In a single-center prospective cohort study, about 96% of patients with endometrial cancer were alive and progression free at 3 years, a rate which resembles those reported for node-negative patients, said Dr. Plante of Laval University, Quebec City. Moreover, all 10 patients who did not receive adjuvant therapy remained alive and progression free during follow-up, she said. “Patients with isolated tumor cells carry an excellent prognosis,” she added. “Adjuvant treatment should be tailored based on uterine factors and histology and not solely on the presence of isolated tumor cells in sentinel lymph nodes.”
Pathologic ultrastaging has boosted the detection of low-volume metastases, which comprise anywhere from 35% to 63% of nodal metastases in patients with endometrial cancer. Clinicians continue to debate management when this low-volume disease consists of isolated tumor cells (ITC), defined as fewer than 200 carcinoma cells found singly or in small clusters. Finding ITC in endometrial cancer is uncommon, and few studies have examined this subgroup, Dr. Plante noted.
She and her associates evaluated 519 patients who underwent hysterectomy, salpingo-oophorectomy, lymphadenectomy, or sentinel lymph node mapping for endometrial cancer at their center between 2010 and 2015. Pathologic ultrastaging identified 31 patients with ITC (6%), of whom 11 patients received adjuvant chemotherapy, 14 received pelvic radiation therapy, and 10 underwent only brachytherapy or observation, with some patients receiving more than one treatment. Another 54 patients in the cohort had metastatic disease, including 43 patients with macrometastasis and 11 with micrometastasis.

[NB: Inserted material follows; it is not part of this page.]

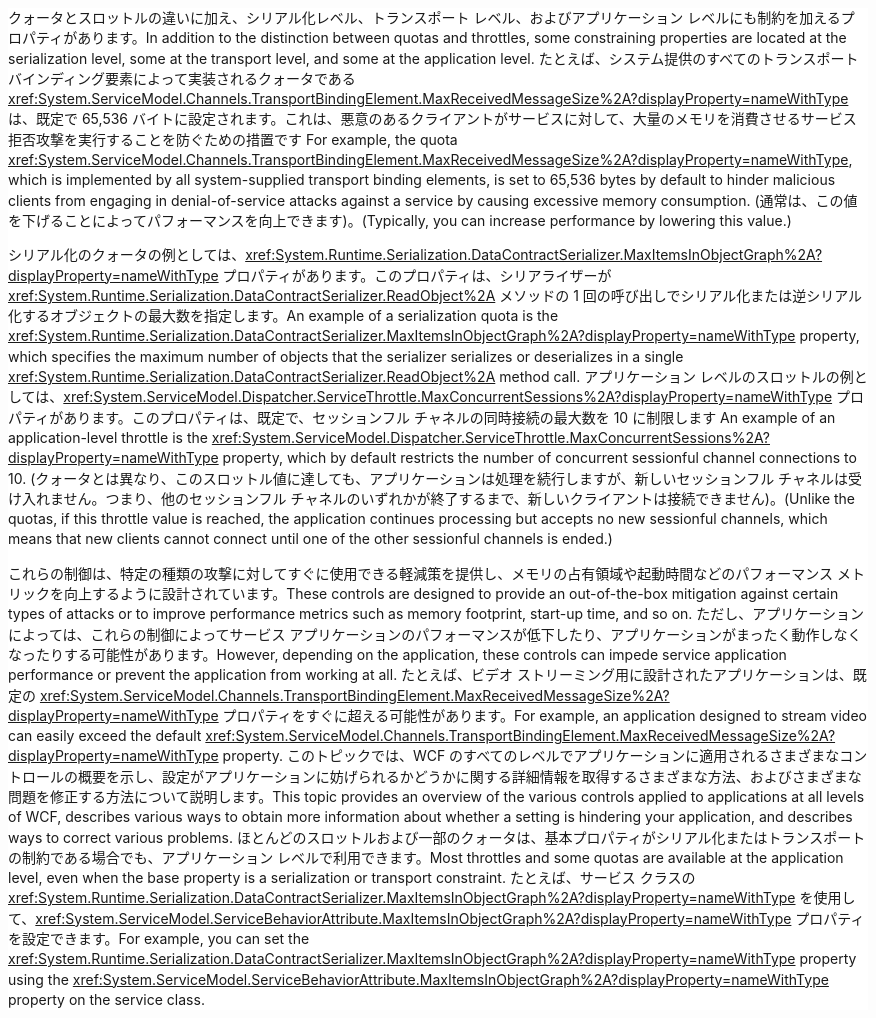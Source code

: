  <span data-ttu-id="2438f-112">クォータとスロットルの違いに加え、シリアル化レベル、トランスポート レベル、およびアプリケーション レベルにも制約を加えるプロパティがあります。</span><span class="sxs-lookup"><span data-stu-id="2438f-112">In addition to the distinction between quotas and throttles, some constraining properties are located at the serialization level, some at the transport level, and some at the application level.</span></span> <span data-ttu-id="2438f-113">たとえば、システム提供のすべてのトランスポート バインディング要素によって実装されるクォータである <xref:System.ServiceModel.Channels.TransportBindingElement.MaxReceivedMessageSize%2A?displayProperty=nameWithType> は、既定で 65,536 バイトに設定されます。これは、悪意のあるクライアントがサービスに対して、大量のメモリを消費させるサービス拒否攻撃を実行することを防ぐための措置です </span><span class="sxs-lookup"><span data-stu-id="2438f-113">For example, the quota <xref:System.ServiceModel.Channels.TransportBindingElement.MaxReceivedMessageSize%2A?displayProperty=nameWithType>, which is implemented by all system-supplied transport binding elements, is set to 65,536 bytes by default to hinder malicious clients from engaging in denial-of-service attacks against a service by causing excessive memory consumption.</span></span> <span data-ttu-id="2438f-114">(通常は、この値を下げることによってパフォーマンスを向上できます)。</span><span class="sxs-lookup"><span data-stu-id="2438f-114">(Typically, you can increase performance by lowering this value.)</span></span>

 <span data-ttu-id="2438f-115">シリアル化のクォータの例としては、<xref:System.Runtime.Serialization.DataContractSerializer.MaxItemsInObjectGraph%2A?displayProperty=nameWithType> プロパティがあります。このプロパティは、シリアライザーが <xref:System.Runtime.Serialization.DataContractSerializer.ReadObject%2A> メソッドの 1 回の呼び出しでシリアル化または逆シリアル化するオブジェクトの最大数を指定します。</span><span class="sxs-lookup"><span data-stu-id="2438f-115">An example of a serialization quota is the <xref:System.Runtime.Serialization.DataContractSerializer.MaxItemsInObjectGraph%2A?displayProperty=nameWithType> property, which specifies the maximum number of objects that the serializer serializes or deserializes in a single <xref:System.Runtime.Serialization.DataContractSerializer.ReadObject%2A> method call.</span></span> <span data-ttu-id="2438f-116">アプリケーション レベルのスロットルの例としては、<xref:System.ServiceModel.Dispatcher.ServiceThrottle.MaxConcurrentSessions%2A?displayProperty=nameWithType> プロパティがあります。このプロパティは、既定で、セッションフル チャネルの同時接続の最大数を 10 に制限します </span><span class="sxs-lookup"><span data-stu-id="2438f-116">An example of an application-level throttle is the <xref:System.ServiceModel.Dispatcher.ServiceThrottle.MaxConcurrentSessions%2A?displayProperty=nameWithType> property, which by default restricts the number of concurrent sessionful channel connections to 10.</span></span> <span data-ttu-id="2438f-117">(クォータとは異なり、このスロットル値に達しても、アプリケーションは処理を続行しますが、新しいセッションフル チャネルは受け入れません。つまり、他のセッションフル チャネルのいずれかが終了するまで、新しいクライアントは接続できません)。</span><span class="sxs-lookup"><span data-stu-id="2438f-117">(Unlike the quotas, if this throttle value is reached, the application continues processing but accepts no new sessionful channels, which means that new clients cannot connect until one of the other sessionful channels is ended.)</span></span>

 <span data-ttu-id="2438f-118">これらの制御は、特定の種類の攻撃に対してすぐに使用できる軽減策を提供し、メモリの占有領域や起動時間などのパフォーマンス メトリックを向上するように設計されています。</span><span class="sxs-lookup"><span data-stu-id="2438f-118">These controls are designed to provide an out-of-the-box mitigation against certain types of attacks or to improve performance metrics such as memory footprint, start-up time, and so on.</span></span> <span data-ttu-id="2438f-119">ただし、アプリケーションによっては、これらの制御によってサービス アプリケーションのパフォーマンスが低下したり、アプリケーションがまったく動作しなくなったりする可能性があります。</span><span class="sxs-lookup"><span data-stu-id="2438f-119">However, depending on the application, these controls can impede service application performance or prevent the application from working at all.</span></span> <span data-ttu-id="2438f-120">たとえば、ビデオ ストリーミング用に設計されたアプリケーションは、既定の <xref:System.ServiceModel.Channels.TransportBindingElement.MaxReceivedMessageSize%2A?displayProperty=nameWithType> プロパティをすぐに超える可能性があります。</span><span class="sxs-lookup"><span data-stu-id="2438f-120">For example, an application designed to stream video can easily exceed the default <xref:System.ServiceModel.Channels.TransportBindingElement.MaxReceivedMessageSize%2A?displayProperty=nameWithType> property.</span></span> <span data-ttu-id="2438f-121">このトピックでは、WCF のすべてのレベルでアプリケーションに適用されるさまざまなコントロールの概要を示し、設定がアプリケーションに妨げられるかどうかに関する詳細情報を取得するさまざまな方法、およびさまざまな問題を修正する方法について説明します。</span><span class="sxs-lookup"><span data-stu-id="2438f-121">This topic provides an overview of the various controls applied to applications at all levels of WCF, describes various ways to obtain more information about whether a setting is hindering your application, and describes ways to correct various problems.</span></span> <span data-ttu-id="2438f-122">ほとんどのスロットルおよび一部のクォータは、基本プロパティがシリアル化またはトランスポートの制約である場合でも、アプリケーション レベルで利用できます。</span><span class="sxs-lookup"><span data-stu-id="2438f-122">Most throttles and some quotas are available at the application level, even when the base property is a serialization or transport constraint.</span></span> <span data-ttu-id="2438f-123">たとえば、サービス クラスの <xref:System.Runtime.Serialization.DataContractSerializer.MaxItemsInObjectGraph%2A?displayProperty=nameWithType> を使用して、<xref:System.ServiceModel.ServiceBehaviorAttribute.MaxItemsInObjectGraph%2A?displayProperty=nameWithType> プロパティを設定できます。</span><span class="sxs-lookup"><span data-stu-id="2438f-123">For example, you can set the <xref:System.Runtime.Serialization.DataContractSerializer.MaxItemsInObjectGraph%2A?displayProperty=nameWithType> property using the <xref:System.ServiceModel.ServiceBehaviorAttribute.MaxItemsInObjectGraph%2A?displayProperty=nameWithType> property on the service class.</span></span>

Stage, not treatment, predicted progression-free survival (PFS), Dr. Plante emphasized. After a median follow-up period of 29 months, the estimated 3-year rate of PFS was significantly better among patients with ITC (96%), node-negative disease (88%), or micrometastasis (86%) than among those with macrometastasis (59%; P = .001), even though macrometastasis patients received significantly more chemotherapy (P = .0001).

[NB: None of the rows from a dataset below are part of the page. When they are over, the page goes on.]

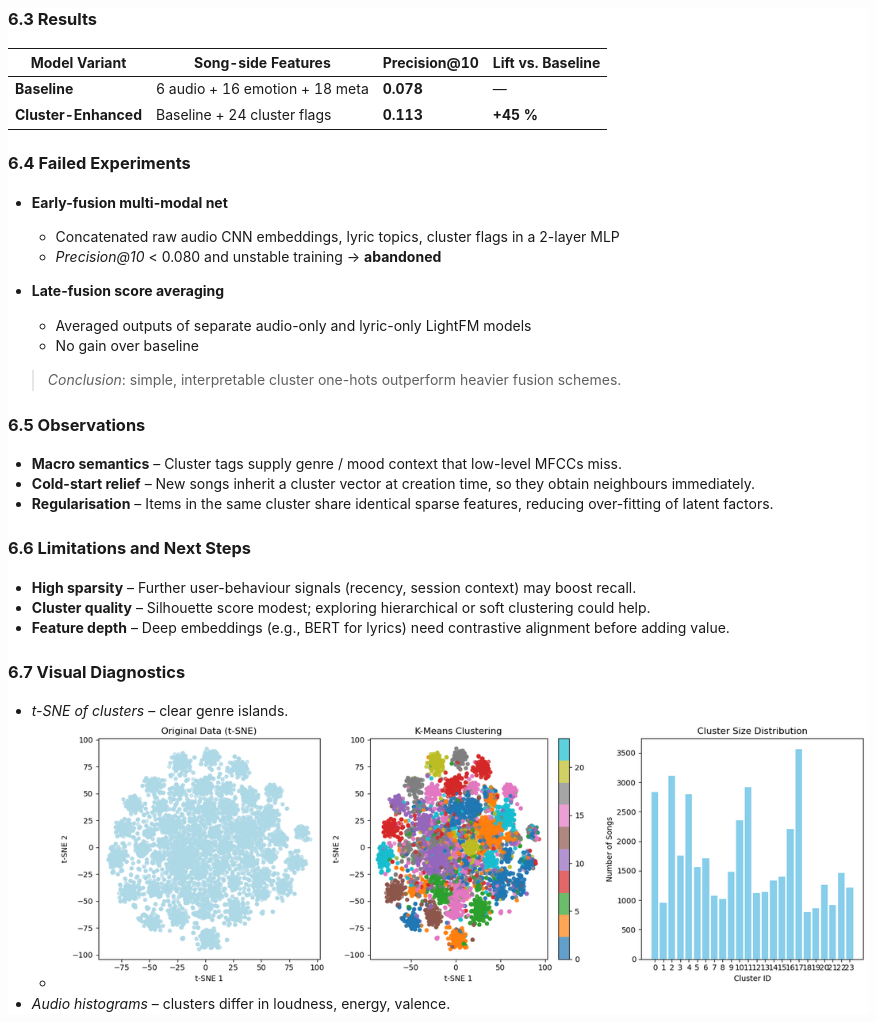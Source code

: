 ### 6.3 Results  

| Model Variant        | Song-side Features             | **Precision@10** | Lift vs. Baseline |
| -------------------- | ------------------------------ | ---------------- | ----------------- |
| **Baseline**         | 6 audio + 16 emotion + 18 meta | **0.078**        | —                 |
| **Cluster-Enhanced** | Baseline + 24 cluster flags    | **0.113**        | **+45 %**         |

### 6.4 Failed Experiments  

- **Early-fusion multi-modal net**  
  - Concatenated raw audio CNN embeddings, lyric topics, cluster flags in a 2-layer MLP  
  - *Precision@10* < 0.080 and unstable training → **abandoned**  

- **Late-fusion score averaging**  
  - Averaged outputs of separate audio-only and lyric-only LightFM models  
  - No gain over baseline  

> *Conclusion*: simple, interpretable cluster one-hots outperform heavier fusion schemes.

### 6.5 Observations  

- **Macro semantics** – Cluster tags supply genre / mood context that low-level MFCCs miss.  
- **Cold-start relief** – New songs inherit a cluster vector at creation time, so they obtain neighbours immediately.  
- **Regularisation** – Items in the same cluster share identical sparse features, reducing over-fitting of latent factors.  

### 6.6 Limitations and Next Steps  

- **High sparsity** – Further user-behaviour signals (recency, session context) may boost recall.  
- **Cluster quality** – Silhouette score modest; exploring hierarchical or soft clustering could help.  
- **Feature depth** – Deep embeddings (e.g., BERT for lyrics) need contrastive alignment before adding value.


### 6.7  Visual Diagnostics  

* *t-SNE of clusters* – clear genre islands.  
	* ![t-SNE of clusters](visualizations/lightfm_tsne_clusters.png)
* *Audio histograms* – clusters differ in loudness, energy, valence.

Rates of PFS did not statistically differ between the ITC and node-negative groups, Dr. Plante noted. The single recurrence in an ITC patient involved a 7 cm carcinosarcoma that recurred despite adjuvant chemotherapy and radiation therapy. There were no recurrences among patients with endometrioid histology.

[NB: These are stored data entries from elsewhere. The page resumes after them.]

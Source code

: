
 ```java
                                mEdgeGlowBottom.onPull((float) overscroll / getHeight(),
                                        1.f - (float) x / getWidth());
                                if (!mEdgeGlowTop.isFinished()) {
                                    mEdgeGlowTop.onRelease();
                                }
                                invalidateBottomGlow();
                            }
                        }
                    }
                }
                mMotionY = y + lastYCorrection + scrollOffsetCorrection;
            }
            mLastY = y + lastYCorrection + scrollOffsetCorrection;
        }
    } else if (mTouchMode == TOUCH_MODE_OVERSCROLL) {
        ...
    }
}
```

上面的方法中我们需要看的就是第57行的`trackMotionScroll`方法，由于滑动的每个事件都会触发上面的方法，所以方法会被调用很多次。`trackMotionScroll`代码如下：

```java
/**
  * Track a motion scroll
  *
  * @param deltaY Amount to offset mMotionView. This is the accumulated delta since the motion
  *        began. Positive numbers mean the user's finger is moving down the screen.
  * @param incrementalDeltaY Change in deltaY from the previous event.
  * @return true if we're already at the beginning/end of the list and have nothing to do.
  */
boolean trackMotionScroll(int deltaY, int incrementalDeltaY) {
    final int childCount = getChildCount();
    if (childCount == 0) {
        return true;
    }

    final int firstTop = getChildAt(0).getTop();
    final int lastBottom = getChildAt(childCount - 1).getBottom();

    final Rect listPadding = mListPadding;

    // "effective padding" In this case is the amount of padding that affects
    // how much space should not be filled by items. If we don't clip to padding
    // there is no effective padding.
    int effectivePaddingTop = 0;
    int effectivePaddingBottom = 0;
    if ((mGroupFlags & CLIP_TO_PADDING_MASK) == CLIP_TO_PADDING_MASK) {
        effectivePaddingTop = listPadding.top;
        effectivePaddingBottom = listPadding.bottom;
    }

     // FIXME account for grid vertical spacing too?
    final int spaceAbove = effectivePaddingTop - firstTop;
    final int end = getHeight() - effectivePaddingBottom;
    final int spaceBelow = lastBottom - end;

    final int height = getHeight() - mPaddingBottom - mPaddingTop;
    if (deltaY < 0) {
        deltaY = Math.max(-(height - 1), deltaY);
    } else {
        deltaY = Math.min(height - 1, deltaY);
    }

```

Among ITC patients who received no adjuvant treatment, half had stage IA endometrial cancer and half were stage IB, half were grade 1 and half were grade 2, all had endometrioid histology, and seven (70%) had evidence of lymphovascular space invasion, Dr. Plante said. All remained alive and progression free at follow-up.
Ultrastaging should only be performed if a sentinel lymph node is negative on initial hematoxylin and eosin stain and if there is myoinvasion, commented Nadeem R. Abu-Rustum, MD, chief of the gynecology service at Memorial Sloan Kettering Cancer Center, New York, who was not involved in the study. “Ultrastaging increases positive-node detection by about 8%,” he said during the scientific plenary session at the conference. “Finding positive nodes can change management, and we have to be careful not to overtreat.”
Ongoing research is examining the topography and anatomic location of ITC in sentinel lymph nodes, Dr. Abu-Rustum said. In the meantime, he advised clinicians to consider any ultrastaging result of ITC in context. “When modeling the risk of ITCs, don’t look at them in isolation. Don’t be ‘node-centric,’ ” he advised. “Look at the uterine factors and the overall bigger picture.”
Dr. Plante did not acknowledge external funding sources. Dr. Plante and Dr. Abu-Rustum reported having no conflicts of interest.